Loaded package environment from /home/tom/.ghc/x86_64-linux-8.10.7/environments/default
test: <stdout>: commitBuffer: invalid argument (invalid character)
I think the system needs rethinking from the ground up.
I think one easy solution is to just always default to utf8, or does that not solve this problem?
That would require that anyone using a Haskell system must have configured their terminal for UTF8 which seems rather a strong requirement.
It seems, the hardest part of this fix is figuring out the best course of action.
Maybe we should advocate for the HF Technical WG take on this next step?
Given how GHC breaks our world from time to time, and given how “graceful migrations” is a mostly solved problem, I don’t see why we couldn’t figure this out if we try and push hard on it.
Think of how nice it will be to not need to go through all the extra hoops when using Text
!
A number of languages enforce UTF8 these days, so I don’t think it’s cruel to expect it.
Do they even force UTF8 for interacting with the terminal?

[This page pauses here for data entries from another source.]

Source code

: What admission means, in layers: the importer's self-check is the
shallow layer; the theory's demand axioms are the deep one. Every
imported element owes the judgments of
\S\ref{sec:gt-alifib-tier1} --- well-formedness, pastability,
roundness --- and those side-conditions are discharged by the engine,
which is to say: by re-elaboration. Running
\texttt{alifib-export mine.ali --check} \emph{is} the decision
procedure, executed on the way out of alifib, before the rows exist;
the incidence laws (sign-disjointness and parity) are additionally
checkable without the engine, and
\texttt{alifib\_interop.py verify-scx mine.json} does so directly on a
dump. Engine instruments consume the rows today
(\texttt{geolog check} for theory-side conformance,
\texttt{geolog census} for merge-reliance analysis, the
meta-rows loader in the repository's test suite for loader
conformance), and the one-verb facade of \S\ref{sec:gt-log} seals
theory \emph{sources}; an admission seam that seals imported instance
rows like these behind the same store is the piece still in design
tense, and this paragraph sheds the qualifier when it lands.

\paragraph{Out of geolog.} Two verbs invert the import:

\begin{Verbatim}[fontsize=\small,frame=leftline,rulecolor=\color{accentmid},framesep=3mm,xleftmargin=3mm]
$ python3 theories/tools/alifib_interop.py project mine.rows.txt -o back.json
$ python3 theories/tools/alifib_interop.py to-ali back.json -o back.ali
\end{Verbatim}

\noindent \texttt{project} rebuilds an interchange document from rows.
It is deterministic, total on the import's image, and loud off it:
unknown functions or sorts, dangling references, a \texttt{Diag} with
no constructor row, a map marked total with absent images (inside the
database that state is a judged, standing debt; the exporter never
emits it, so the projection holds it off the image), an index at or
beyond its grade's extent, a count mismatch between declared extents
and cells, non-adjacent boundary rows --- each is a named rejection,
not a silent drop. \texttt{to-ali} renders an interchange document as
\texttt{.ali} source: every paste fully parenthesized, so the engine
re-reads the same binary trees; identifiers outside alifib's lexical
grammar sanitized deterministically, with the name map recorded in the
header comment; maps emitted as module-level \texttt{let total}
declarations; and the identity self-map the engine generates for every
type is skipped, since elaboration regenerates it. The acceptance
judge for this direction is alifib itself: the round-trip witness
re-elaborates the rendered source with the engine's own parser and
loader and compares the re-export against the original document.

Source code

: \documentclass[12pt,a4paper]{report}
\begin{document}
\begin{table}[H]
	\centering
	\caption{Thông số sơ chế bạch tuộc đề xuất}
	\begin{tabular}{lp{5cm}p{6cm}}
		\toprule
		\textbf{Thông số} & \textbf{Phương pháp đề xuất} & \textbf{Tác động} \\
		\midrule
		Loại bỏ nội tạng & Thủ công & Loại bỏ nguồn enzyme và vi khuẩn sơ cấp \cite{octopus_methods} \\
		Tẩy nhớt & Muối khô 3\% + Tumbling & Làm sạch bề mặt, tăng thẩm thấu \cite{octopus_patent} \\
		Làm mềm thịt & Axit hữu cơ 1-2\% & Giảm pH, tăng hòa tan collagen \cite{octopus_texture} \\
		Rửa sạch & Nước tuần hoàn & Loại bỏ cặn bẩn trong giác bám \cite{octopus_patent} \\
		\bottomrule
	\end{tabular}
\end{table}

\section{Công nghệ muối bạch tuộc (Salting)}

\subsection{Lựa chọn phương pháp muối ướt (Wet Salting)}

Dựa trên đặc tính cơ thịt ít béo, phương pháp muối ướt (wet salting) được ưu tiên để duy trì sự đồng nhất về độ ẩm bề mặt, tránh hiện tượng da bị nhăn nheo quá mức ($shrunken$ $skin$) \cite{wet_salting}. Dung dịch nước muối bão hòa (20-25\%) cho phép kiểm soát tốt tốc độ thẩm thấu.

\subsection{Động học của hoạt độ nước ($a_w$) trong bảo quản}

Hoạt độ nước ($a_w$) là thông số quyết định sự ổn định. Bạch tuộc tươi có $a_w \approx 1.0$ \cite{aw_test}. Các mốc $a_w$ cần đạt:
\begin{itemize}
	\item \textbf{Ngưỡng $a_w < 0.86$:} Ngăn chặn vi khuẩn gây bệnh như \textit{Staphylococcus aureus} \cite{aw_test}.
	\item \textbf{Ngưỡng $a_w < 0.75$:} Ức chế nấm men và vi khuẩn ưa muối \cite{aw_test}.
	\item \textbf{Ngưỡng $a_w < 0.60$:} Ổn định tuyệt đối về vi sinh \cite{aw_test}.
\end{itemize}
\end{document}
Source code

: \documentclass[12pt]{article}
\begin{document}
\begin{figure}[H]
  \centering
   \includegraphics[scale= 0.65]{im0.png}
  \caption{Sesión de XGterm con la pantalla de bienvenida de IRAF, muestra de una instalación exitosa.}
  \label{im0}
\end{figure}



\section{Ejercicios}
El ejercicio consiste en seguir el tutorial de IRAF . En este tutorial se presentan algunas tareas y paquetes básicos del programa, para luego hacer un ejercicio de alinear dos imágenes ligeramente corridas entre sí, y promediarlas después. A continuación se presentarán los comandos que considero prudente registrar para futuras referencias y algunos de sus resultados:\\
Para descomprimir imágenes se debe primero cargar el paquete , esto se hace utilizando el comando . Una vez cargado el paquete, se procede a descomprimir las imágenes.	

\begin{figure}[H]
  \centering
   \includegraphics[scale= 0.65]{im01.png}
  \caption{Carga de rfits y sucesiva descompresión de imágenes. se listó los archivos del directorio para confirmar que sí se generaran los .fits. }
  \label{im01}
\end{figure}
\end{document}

I’m personally in favour of requiring UTF8 everywhere but I’m not sure if there are other encodings in popular use on interactive terminals.
Yeah, lots of environments have terminals and locales misconfigured. And then there’s a C/C.UTF8 fustercluck.
Personally I’d rather see mojibake once in a while than have some script/build crashed for printing pretty unicode lines.
And lot of windows systems have configured “right” the console using local encoding.